The Builders Lien Act helps to ensure that money intended to finance construction is used for that purpose by imposing a trust on money received by contractors and subcontractors in connection with the construction project – the statutory or deemed trust. The holdback account will be treated like a trust account. Contractors and subcontractors are deemed to be trustees of the money received by them. The persons engaged directly by them are the beneficiaries of the particular trust fund.
The Holdback Account
The Builders Lien Act creates a mandatory obligation to retain a 10% holdback on the “person primarily liable on each contract, and the person primarily liable on each subcontract, under which a lien may arise under this Act”. In the case of work being done on behalf of a strata corporation, the persons primarily liable would be the strata corporation in the case of a contract with a contractor and the contractor in the case of each subcontract. It is not sufficient that the owner (the strata corporation in this case) simply hold back 10% of the payment amount from the contractor, the monies must actually be paid into the holdback account. If the owner acts as the general contractor, a separate holdback account will be required for every contract with the owner.
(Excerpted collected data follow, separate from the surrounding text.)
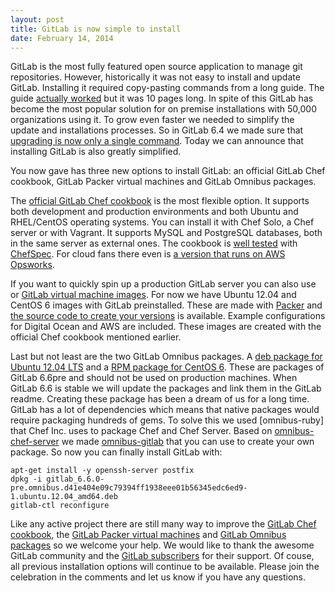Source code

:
 ```yaml
---
layout: post
title: GitLab is now simple to install
date: February 14, 2014
---
```


GitLab is the most fully featured open source application to manage git repositories.
However, historically it was not easy to install and update GitLab.
Installing it required copy-pasting commands from a long guide.
The guide [actually worked](https://twitter.com/robinvdvleuten/status/424163226532986880) but it was 10 pages long.
In spite of this GitLab has become the most popular solution for on premise installations with 50,000 organizations using it.
To grow even faster we needed to simplify the update and installations processes.
So in GitLab 6.4 we made sure that [upgrading is now only a single command](http://blog.gitlab.org/gitlab-ce-6-dot-4-released/).
Today we can announce that installing GitLab is also greatly simplified.

You now gave has three new options to install GitLab: an official GitLab Chef cookbook, GitLab Packer virtual machines and GitLab Omnibus packages.

The [official GitLab Chef cookbook](https://gitlab.com/gitlab-org/cookbook-gitlab/blob/master/README.md) is the most flexible option.
It supports both development and production environments and both Ubuntu and RHEL/CentOS operating systems.
You can install it with Chef Solo, a Chef server or with Vagrant.
It supports MySQL and PostgreSQL databases, both in the same server as external ones.
The cookbook is [well tested](https://gitlab.com/gitlab-org/cookbook-gitlab/tree/master/spec) with [ChefSpec](https://github.com/sethvargo/chefspec).
For cloud fans there even is [a version that runs on AWS Opsworks](https://gitlab.com/gitlab-com/cookbook-gitlab-opsworks/blob/master/README.md).

If you want to quickly spin up a production GitLab server you can also use or [GitLab virtual machine images](XXX).
For now we have Ubuntu 12.04 and CentOS 6 images with GitLab preinstalled. These are made with [Packer](http://www.packer.io/) and [the source code to create your versions](https://gitlab.com/gitlab-org/gitlab-packer/blob/master/README.md) is available.
Example configurations for Digital Ocean and AWS are included. These images are created with the official Chef cookbook mentioned earlier.

Last but not least are the two GitLab Omnibus packages.
A [deb package for Ubuntu 12.04 LTS](XXX) and a [RPM package for CentOS 6](XXX).
These are packages of GitLab 6.6pre and should not be used on production machines.
When GitLab 6.6 is stable we will update the packages and link them in the GitLab readme.
Creating these package has been a dream of us for a long time.
GitLab has a lot of dependencies which means that native packages would require packaging hundreds of gems.
To solve this we used [omnibus-ruby] that Chef Inc. uses to package Chef and Chef Server.
Based on [omnibus-chef-server](https://github.com/opscode/omnibus-chef-server) we made [omnibus-gitlab](https://gitlab.com/gitlab-org/omnibus-gitlab/blob/master/README.md) that you can use to create your own package.
So now you can finally install GitLab with:

```
apt-get install -y openssh-server postfix
dpkg -i gitlab_6.6.0-pre.omnibus.d41e404e09c79394ff1938eee01b56345edc6ed9-1.ubuntu.12.04_amd64.deb
gitlab-ctl reconfigure
```

Like any active project there are still many way to improve the [GitLab Chef cookbook](https://gitlab.com/gitlab-org/cookbook-gitlab/issues), the [GitLab Packer virtual machines](https://gitlab.com/gitlab-org/gitlab-packer/issues) and [GitLab Omnibus packages](https://gitlab.com/gitlab-org/omnibus-gitlab/issues) so we welcome your help.
We would like to thank the awesome GitLab community and the [GitLab subscribers](https://www.gitlab.com/subscription/) for their support.
Of couse, all previous installation options will continue to be available.
Please join the celebration in the comments and let us know if you have any questions.
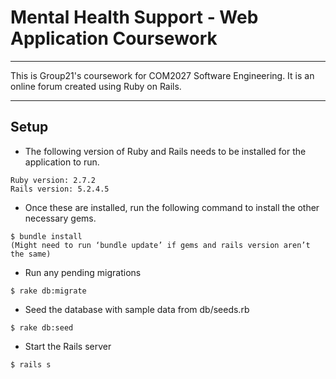 # Mental Health Support - Web Application Coursework
***
This is Group21's coursework for COM2027 Software Engineering. It is an online forum created using Ruby on Rails. 

***
## Setup
- The following version of Ruby and Rails needs to be installed for the application to run. 
```
Ruby version: 2.7.2
Rails version: 5.2.4.5
```
- Once these are installed, run the following command to install the other necessary gems.
```
$ bundle install
(Might need to run ‘bundle update’ if gems and rails version aren’t the same)
```
- Run any pending migrations
```
$ rake db:migrate
```
- Seed the database with sample data from db/seeds.rb
```
$ rake db:seed
```
- Start the Rails server
```
$ rails s
```
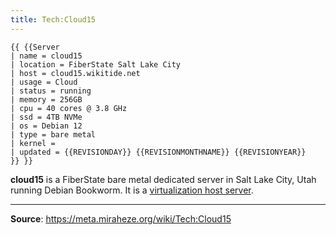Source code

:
 ```yaml
---
title: Tech:Cloud15
---
```


```
{{ {{Server
| name = cloud15
| location = FiberState Salt Lake City
| host = cloud15.wikitide.net
| usage = Cloud
| status = running
| memory = 256GB
| cpu = 40 cores @ 3.8 GHz
| ssd = 4TB NVMe
| os = Debian 12
| type = bare metal
| kernel = 
| updated = {{REVISIONDAY}} {{REVISIONMONTHNAME}} {{REVISIONYEAR}}
}} }}
```

**cloud15** is a FiberState bare metal dedicated server in Salt Lake City, Utah running Debian Bookworm. It is a [virtualization host server](https://meta.miraheze.org/wiki/Tech:Proxmox).

----
**Source**: https://meta.miraheze.org/wiki/Tech:Cloud15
Establishing the Holdback Account
There are no regulations prescribing how the holdback account must be established and managed. The only conditions relating to the operation of the account is that the interest on the account is to be to the credit of the owner to the date it is due and to the contractor after the date the holdback is due. There are no rules setting out for example, whether the account is to have joint signatories, and whether all payments out of the holdback account are to be directly to the contractor or to a subcontractor when the progressive releases or payments are made. The parties are thus left with a wide discretion for what they can agree to concerning the management of the account and these issues are often addressed in the contract executed by the parties.
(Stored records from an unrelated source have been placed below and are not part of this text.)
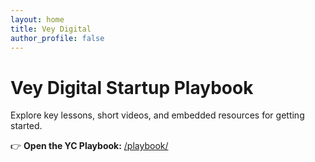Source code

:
 ```yaml
---
layout: home
title: Vey Digital
author_profile: false
---
```


# Vey Digital Startup Playbook
Explore key lessons, short videos, and embedded resources for getting started.

👉 **Open the YC Playbook:** [/playbook/](/playbook/)
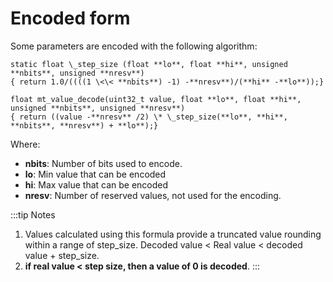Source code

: # Encoded form

Some parameters are encoded with the following algorithm:

```
static float \_step_size (float **lo**, float **hi**, unsigned **nbits**, unsigned **nresv**)
{ return 1.0/((((1 \<\< **nbits**) -1) -**nresv**)/(**hi** -**lo**));}
```

```
float mt_value_decode(uint32_t value, float **lo**, float **hi**, unsigned **nbits**, unsigned **nresv**)
{ return ((value -**nresv** /2) \* \_step_size(**lo**, **hi**, **nbits**, **nresv**) + **lo**);}
```
 Where:
-   **nbits**: Number of bits used to encode.
-   **lo**: Min value that can be encoded
-   **hi**: Max value that can be encoded
-   **nresv**: Number of reserved values, not used for the encoding.

:::tip Notes

1. Values calculated using this formula provide a truncated value rounding within a range of step_size. Decoded value \< Real value \< decoded value + step_size.
2. **if real value \< step size, then a value of 0 is decoded**.
:::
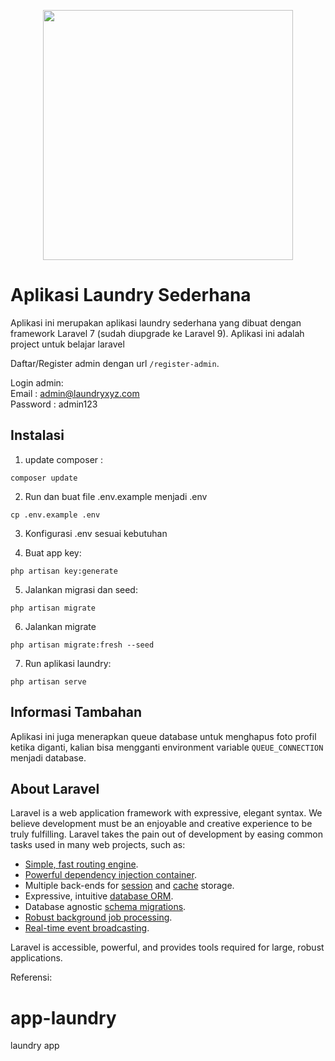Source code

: <p align="center"><img src="https://laravel.com/img/logotype.min.svg" width="400"></p>

# Aplikasi Laundry Sederhana

Aplikasi ini merupakan aplikasi laundry sederhana yang dibuat dengan framework Laravel 7 (sudah diupgrade ke Laravel 9). Aplikasi ini adalah project untuk belajar laravel

Daftar/Register admin dengan url `/register-admin`.

Login admin:  
Email    : admin@laundryxyz.com  
Password : admin123

## Instalasi

1. update composer :
```
composer update
```

2. Run dan buat file  .env.example menjadi .env
```
cp .env.example .env
```
3. Konfigurasi .env sesuai kebutuhan

4. Buat app key:
```
php artisan key:generate
```
5. Jalankan migrasi dan seed:
```
php artisan migrate
```
6. Jalankan migrate
```
php artisan migrate:fresh --seed
```
7. Run aplikasi laundry:
```
php artisan serve
```

## Informasi Tambahan

Aplikasi ini juga menerapkan queue database untuk menghapus foto profil ketika diganti, kalian bisa mengganti environment variable `QUEUE_CONNECTION` menjadi database.

## About Laravel

Laravel is a web application framework with expressive, elegant syntax. We believe development must be an enjoyable and creative experience to be truly fulfilling. Laravel takes the pain out of development by easing common tasks used in many web projects, such as:

-   [Simple, fast routing engine](https://laravel.com/docs/routing).
-   [Powerful dependency injection container](https://laravel.com/docs/container).
-   Multiple back-ends for [session](https://laravel.com/docs/session) and [cache](https://laravel.com/docs/cache) storage.
-   Expressive, intuitive [database ORM](https://laravel.com/docs/eloquent).
-   Database agnostic [schema migrations](https://laravel.com/docs/migrations).
-   [Robust background job processing](https://laravel.com/docs/queues).
-   [Real-time event broadcasting](https://laravel.com/docs/broadcasting).

Laravel is accessible, powerful, and provides tools required for large, robust applications.

Referensi:
# app-laundry
laundry app

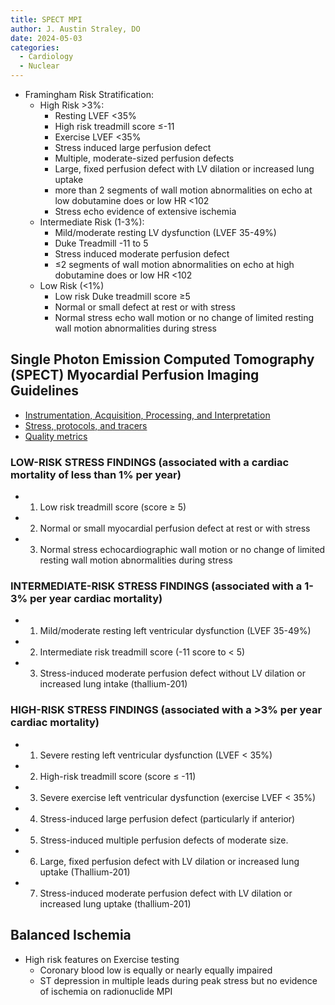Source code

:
 ```yaml
---
title: SPECT MPI
author: J. Austin Straley, DO
date: 2024-05-03
categories:
  - Cardiology
  - Nuclear
---
```


- Framingham Risk Stratification:
    - High Risk >3%:
        - Resting LVEF <35%
        - High risk treadmill score ≤-11
        - Exercise LVEF <35%
        - Stress induced large perfusion defect
        - Multiple, moderate-sized perfusion defects
        - Large, fixed perfusion defect with LV dilation or increased lung uptake
        - more than 2 segments of wall motion abnormalities on echo at low dobutamine does or low HR <102
        - Stress echo evidence of extensive ischemia
    - Intermediate Risk (1-3%):
        - Mild/moderate resting LV dysfunction (LVEF 35-49%)
        - Duke Treadmill -11 to 5
        - Stress induced moderate perfusion defect
        - ≤2 segments of wall motion abnormalities on echo at high dobutamine does or low HR <102
    - Low Risk (<1%)
        - Low risk Duke treadmill score ≥5
        - Normal or small defect at rest or with stress
        - Normal stress echo wall motion or no change of limited resting wall motion abnormalities during stress

## Single Photon Emission Computed Tomography (SPECT) Myocardial Perfusion Imaging Guidelines

- [Instrumentation, Acquisition, Processing, and Interpretation][2]
- [Stress, protocols, and tracers][3]
- [Quality metrics][1]

### LOW-RISK STRESS FINDINGS (associated with a cardiac mortality of less than 1% per year)

- 1. Low risk treadmill score (score ≥ 5)
- 2. Normal or small myocardial perfusion defect at rest or with stress
- 3. Normal stress echocardiographic wall motion or no change of limited resting wall motion abnormalities during stress

### INTERMEDIATE-RISK STRESS FINDINGS (associated with a 1-3% per year cardiac mortality)

- 1. Mild/moderate resting left ventricular dysfunction (LVEF 35-49%)
- 2. Intermediate risk treadmill score (-11 score to < 5)
- 3. Stress-induced moderate perfusion defect without LV dilation or increased lung intake (thallium-201)

### HIGH-RISK STRESS FINDINGS (associated with a >3% per year cardiac mortality)

- 1. Severe resting left ventricular dysfunction (LVEF < 35%)
- 2. High-risk treadmill score (score ≤ -11)
- 3. Severe exercise left ventricular dysfunction (exercise LVEF < 35%)
- 4. Stress-induced large perfusion defect (particularly if anterior)
- 5. Stress-induced multiple perfusion defects of moderate size.
- 6. Large, fixed perfusion defect with LV dilation or increased lung uptake (Thallium-201)
- 7. Stress-induced moderate perfusion defect with LV dilation or increased lung uptake (thallium-201)

## Balanced Ischemia

- High risk features on Exercise testing
    - Coronary blood low is equally or nearly equally impaired
    - ST depression in multiple leads during peak stress but no evidence of ischemia on radionuclide MPI

[1]: https://www.journalofnuclearcardiology.org/article/S1071-3581(23)00167-8/abstract
[2]: https://www.journalofnuclearcardiology.org/article/S1071-3581(23)02418-2/abstract
[3]: https://www.journalofnuclearcardiology.org/article/S1071-3581(23)06859-9/abstract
For every progress payment under the contract, 90% of the price of the work completed in any month is paid by the owner to the contractor or contractors, and 10% is retained as a holdback that must be paid into the holdback account. At the end of the contract, the amount in the account should equal 10% of the contract price.
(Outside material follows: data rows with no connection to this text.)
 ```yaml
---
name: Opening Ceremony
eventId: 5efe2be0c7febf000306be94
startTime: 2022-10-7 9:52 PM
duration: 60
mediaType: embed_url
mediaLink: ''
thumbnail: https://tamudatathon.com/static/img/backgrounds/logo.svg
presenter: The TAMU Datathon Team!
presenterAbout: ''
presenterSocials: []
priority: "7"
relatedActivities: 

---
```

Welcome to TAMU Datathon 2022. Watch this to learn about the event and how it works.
At the direction of their strata corporation client, a strata manager can establish the account with its usual financial institution, with the account set up in the usual manner, but with a reference to it being a “holdback account for Strata Corporation ____”. If there are to be multiple accounts due to the strata corporation acting as the general contractor, the accounts could be set up as follows: “holdback account for Strata Corporation ____ – Contract A; holdback account for Strata Corporation ____ – Contract B,” and so on.
Exemptions from the requirement to establish Holdback Account
There are two major exceptions to the requirement that the 10% lien holdback be paid into an actual account.
The first is where the owner has a construction mortgage with a “savings institution” and authorizes the savings institution to disburse the mortgage money. In that case the lender may hold back 10% of the mortgage money from each mortgage draw, and the lender will be liable to the owner and any lien holders if it fails to fulfill its obligations in relation to the holdback. Mortgage lenders do not want to supervise holdbacks and will rarely agree to this arrangement. Most lenders will instead advance 100% of each draw, but will contractually require that the owner pay the 10% into the holdback account.
The second is where the total value of work and materials is less than $100,000 (e.g. renovations and smaller projects).
Clearly, if there is a general contractor and the contract price exceeds $100,000, the owner must establish the account. However, consider a situation in which a contract at first is less than $100,000, but as result of changes, eventually exceeds the amount. It would be difficult to allege the owner was then in default of the Act, if the owner did not voluntarily set up an account.
The same is true on a cost-plus contract where there is no specific amount for the value of the improvement or the contract. Presumably, there will be budgets or estimates that will show if the anticipated value of the work exceeds $100,000, and if it does, then the account must be established.
The Builders Lien Act does not indicate if the $100,000 limit includes GST. Although GST is considered to be a lienable part of the contract price, the applicability of taxes is a separate issue that remains unanswered. The conservative approach is to assume that if the GST takes the value of the project over the $100,000 threshold, a strata corporation should establish the account.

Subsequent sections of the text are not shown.